Maurice Tabard
Maurice Tabard French, 1897-1984
Avant-garde photographer Maurice Tabard (born in Lyon) experimented with a number of techniques, including solarization, double exposure, and photomontage. Tabard's father, a silk manufacturer and amateur photographer, left France with his son in 1914 to work in the silk mills of Paterson, New Jersey. The young Tabard worked as a silk designer during the day and studied painting at night. A few years later the Tabards moved to New York City, where Maurice studied briefly at the New York Institute of Photography.

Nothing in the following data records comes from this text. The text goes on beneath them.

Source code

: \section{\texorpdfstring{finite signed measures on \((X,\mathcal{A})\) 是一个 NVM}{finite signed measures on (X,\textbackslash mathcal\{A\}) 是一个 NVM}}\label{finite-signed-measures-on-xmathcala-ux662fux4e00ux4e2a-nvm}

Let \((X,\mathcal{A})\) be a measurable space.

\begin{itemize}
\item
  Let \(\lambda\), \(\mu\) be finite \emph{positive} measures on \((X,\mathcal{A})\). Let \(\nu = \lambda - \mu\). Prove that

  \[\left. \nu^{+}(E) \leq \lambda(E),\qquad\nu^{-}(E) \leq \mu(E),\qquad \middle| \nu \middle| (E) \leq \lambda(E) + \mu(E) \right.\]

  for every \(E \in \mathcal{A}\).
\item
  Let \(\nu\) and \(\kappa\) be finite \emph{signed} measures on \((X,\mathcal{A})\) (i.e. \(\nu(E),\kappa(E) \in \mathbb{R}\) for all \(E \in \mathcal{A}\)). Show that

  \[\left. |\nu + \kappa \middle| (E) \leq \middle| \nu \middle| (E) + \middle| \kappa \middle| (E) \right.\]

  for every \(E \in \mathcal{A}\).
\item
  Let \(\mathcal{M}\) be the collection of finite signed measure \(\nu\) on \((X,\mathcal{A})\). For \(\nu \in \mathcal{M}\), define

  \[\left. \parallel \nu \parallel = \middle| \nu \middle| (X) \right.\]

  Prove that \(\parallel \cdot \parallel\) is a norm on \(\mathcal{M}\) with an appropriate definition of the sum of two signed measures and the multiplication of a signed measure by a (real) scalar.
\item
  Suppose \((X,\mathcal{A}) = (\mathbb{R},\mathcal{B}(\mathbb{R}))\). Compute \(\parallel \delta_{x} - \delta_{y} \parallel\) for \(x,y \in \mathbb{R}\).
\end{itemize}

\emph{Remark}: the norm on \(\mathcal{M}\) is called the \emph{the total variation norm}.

In 1922 Tabard joined the staff of the Bachrach Studio as a portrait photographer and worked in a number of cities, including Baltimore, Washington, D.C., and Cincinnati. Six years later he returned to France, establishing himself in Paris as a freelance portrait, fashion, and advertising photographer. During these years he became associated with Man Ray and René Magritte and began experimenting with solarization and double exposure. In 1929 his photographs were included in the Film und Foto exhibition of avant-garde photography and film in Stuttgart; four years later, his article "Notes on Solarization" appeared in Arts et Métiers Graphiques.

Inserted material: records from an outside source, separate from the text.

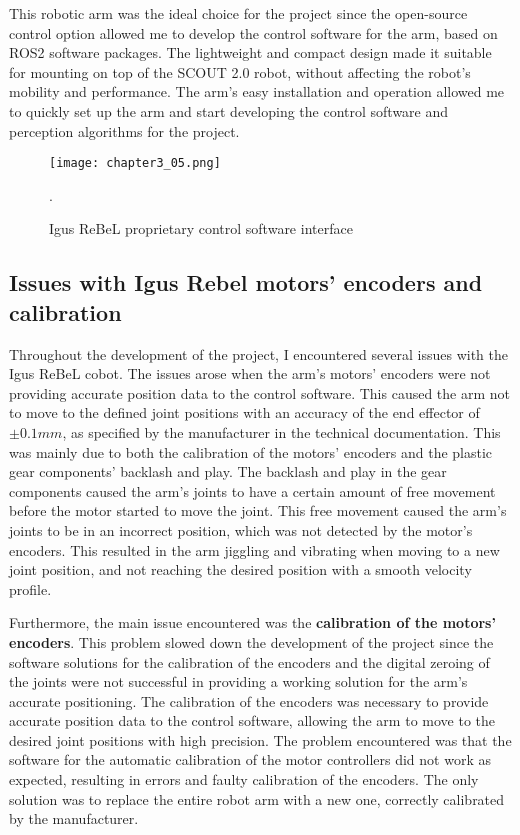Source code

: This robotic arm was the ideal choice for the project since the open-source control option allowed me to develop
the control software for the arm, based on ROS2 software packages. The lightweight and compact design made it suitable
for mounting on top of the SCOUT 2.0 robot, without affecting the robot's mobility and performance. 
The arm's easy installation and operation allowed me to quickly set up the arm and start developing the control software
and perception algorithms for the project.

\begin{figure}[t]
    \centering
    \texttt{[image: chapter3\_05.png]}
    \captionsetup{width=1\linewidth}
    \caption{Igus ReBeL proprietary control software interface}.
    \label{fig:c3_img05}
\end{figure}

\subsection*{Issues with Igus Rebel motors' encoders and calibration}

Throughout the development of the project, I encountered several issues with the Igus ReBeL cobot.
The issues arose when the arm's motors' encoders were not providing accurate position data to the control software.
This caused the arm not to move to the defined joint positions with an accuracy of the end effector of $\pm 0.1mm$,
as specified by the manufacturer in the technical documentation.
This was mainly due to both the calibration of the motors' encoders and the plastic gear components' backlash and play.
The backlash and play in the gear components caused the arm's joints to have a certain amount of free movement before the motor
started to move the joint. This free movement caused the arm's joints to be in an incorrect position, which was not detected
by the motor's encoders. This resulted in the arm jiggling and vibrating when moving to a new joint position, and not reaching
the desired position with a smooth velocity profile.

Furthermore, the main issue encountered was the \textbf{calibration of the motors' encoders}.
This problem slowed down the development
of the project since the software solutions for the calibration of the encoders and the digital zeroing of the joints were not
successful in providing a working solution for the arm's accurate positioning. The calibration of the encoders was necessary
to provide accurate position data to the control software, allowing the arm to move to the desired joint positions with high
precision. The problem encountered was that the software for the automatic calibration of the motor controllers did not work
as expected, resulting in errors and faulty calibration of the encoders. The only solution was to replace the entire robot
arm with a new one, correctly calibrated by the manufacturer.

Throughout the 1930s-50s Tabard continued to produce his own experimental work while pursuing various commercial jobs for Deberny-Peignot publishers, Pathó Films, Gaumont Films, the French government, Harper's Bazaar in Europe and the United States, and Paul Linwood Gittings Studio, New York, and worked as a freelance photographer from 1948-65. In the mid-1960s he retired from photography and in 1980 moved to Nice.
Over the years Tabard's work was included in numerous exhibitions, including Modern European Photography at the Julian Levy Gallery, New York (1932), Photographic Surrealism at the New Gallery of Contemporary Art, Cleveland (1979), and L'Amour Fou: Photography and Surrealism at the Corcoran Gallery of Art, Washington, D.C. (1985). M.M.